> **Record set**
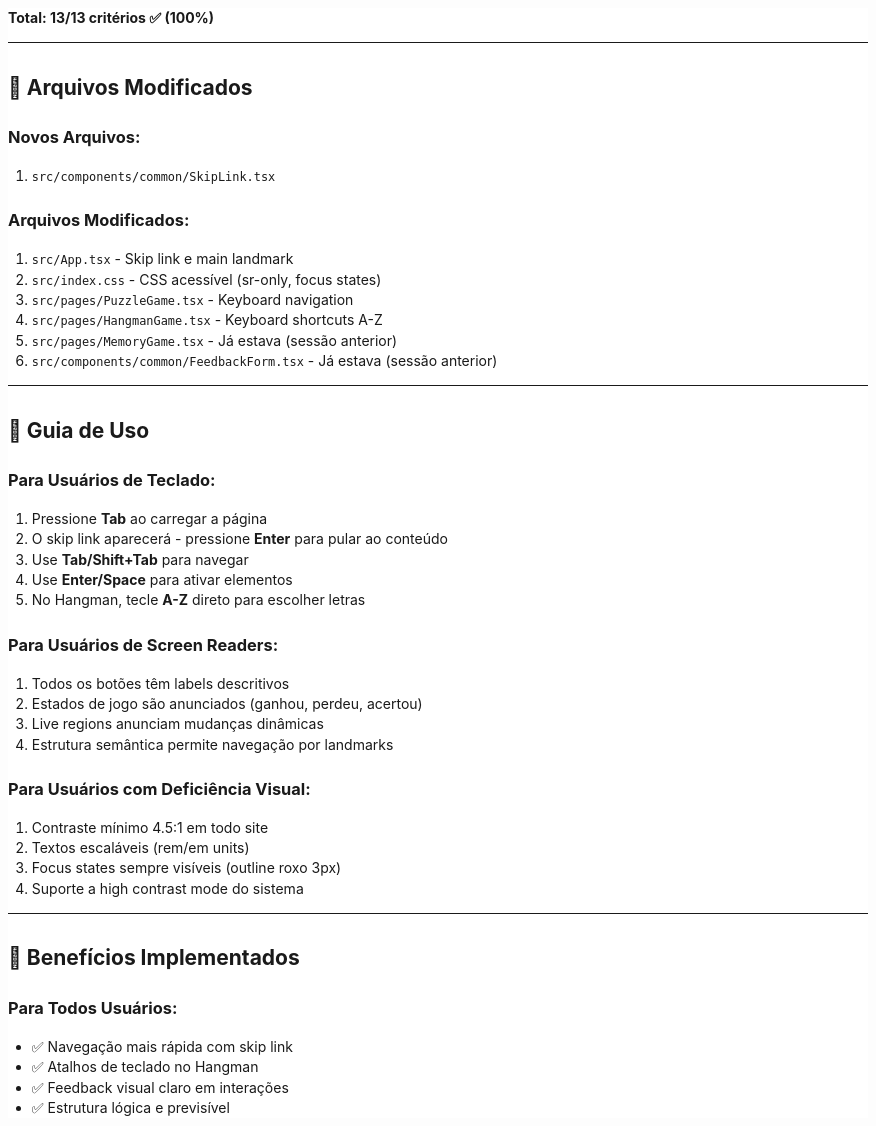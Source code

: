 **Total: 13/13 critérios ✅ (100%)**

---

## 🚀 Arquivos Modificados

### Novos Arquivos:
1. `src/components/common/SkipLink.tsx`

### Arquivos Modificados:
1. `src/App.tsx` - Skip link e main landmark
2. `src/index.css` - CSS acessível (sr-only, focus states)
3. `src/pages/PuzzleGame.tsx` - Keyboard navigation
4. `src/pages/HangmanGame.tsx` - Keyboard shortcuts A-Z
5. `src/pages/MemoryGame.tsx` - Já estava (sessão anterior)
6. `src/components/common/FeedbackForm.tsx` - Já estava (sessão anterior)

---

## 📖 Guia de Uso

### Para Usuários de Teclado:
1. Pressione **Tab** ao carregar a página
2. O skip link aparecerá - pressione **Enter** para pular ao conteúdo
3. Use **Tab/Shift+Tab** para navegar
4. Use **Enter/Space** para ativar elementos
5. No Hangman, tecle **A-Z** direto para escolher letras

### Para Usuários de Screen Readers:
1. Todos os botões têm labels descritivos
2. Estados de jogo são anunciados (ganhou, perdeu, acertou)
3. Live regions anunciam mudanças dinâmicas
4. Estrutura semântica permite navegação por landmarks

### Para Usuários com Deficiência Visual:
1. Contraste mínimo 4.5:1 em todo site
2. Textos escaláveis (rem/em units)
3. Focus states sempre visíveis (outline roxo 3px)
4. Suporte a high contrast mode do sistema

---

## 🎯 Benefícios Implementados

### Para Todos Usuários:
- ✅ Navegação mais rápida com skip link
- ✅ Atalhos de teclado no Hangman
- ✅ Feedback visual claro em interações
- ✅ Estrutura lógica e previsível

> **About this task**
Begin with the line that contains "1. Contraste mínimo 4.5:1 em todo site" and set down each line exactly until the records above end, including the final line.

> **Solution to the problem**
1. Contraste mínimo 4.5:1 em todo site
2. Textos escaláveis (rem/em units)
3. Focus states sempre visíveis (outline roxo 3px)
4. Suporte a high contrast mode do sistema

---

## 🎯 Benefícios Implementados

### Para Todos Usuários:
- ✅ Navegação mais rápida com skip link
- ✅ Atalhos de teclado no Hangman
- ✅ Feedback visual claro em interações
- ✅ Estrutura lógica e previsível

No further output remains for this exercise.